Lemmington Riverside Primary School took your average pop bottles and transformed them into playful flowers showing that you can find the beauty in anything, with school worker Craig Heely proclaiming that the children were gaining knowledge: "It was fantastic for the children to learn more about recycling and how they can be creative with recycled products too." To Coffee on the Corner next, where delicious tea and cake was enhanced by a craft club. Studying the knotting technique of Macrame, a close-up shot reveals that the group weaved disused bags while savouring a much needed moment of rest from busy lives.
Lucinda Thompson from the cafe comments,
"It was great to be involved in the community art project; hosting some of the workshops meant that I could meet residents and see their skills improve week on week. There were some fabulous ideas put forward at the annual ward meeting of ways we could continue the project to brighten up the village. Unfortunately, the pandemic put these plans on hold- but I'm hoping we can put these ideas to use in the not too distant future!"

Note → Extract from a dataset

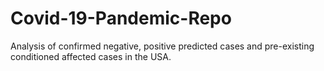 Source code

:# Covid-19-Pandemic-Repo
Analysis of confirmed negative, positive predicted cases and pre-existing conditioned affected cases in the USA.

Over at Wansbeck House, the accessible activities forged a feeling of togetherness, and a resident informs the camera, "Everybody's friendly and mixes in." At the destination of St Georges Primary School, pupils constructed large scale, brightly coloured models and trees using disused materials. Again, their impressionable minds absorbed the relevance of their actions from the lesson that our conscious artist and student Izzy Carpenter delivered.
The sculptures produced were going to feature in a transformation of a small picnic site on Hadrian's Way that is popular but a tad shabby to spotlight their goal. All participants were going to input their creations to add to the scene of hope. In a poignant section of the film, we learn that the force of Covid put a stop to this plan. Celebrations halted, Cath seeks the positives of the project by reflecting on the time spent with the people involved who not only discovered imaginative pursuits but the contentment felt when caring for their neighbourhood and looking after our precious planet.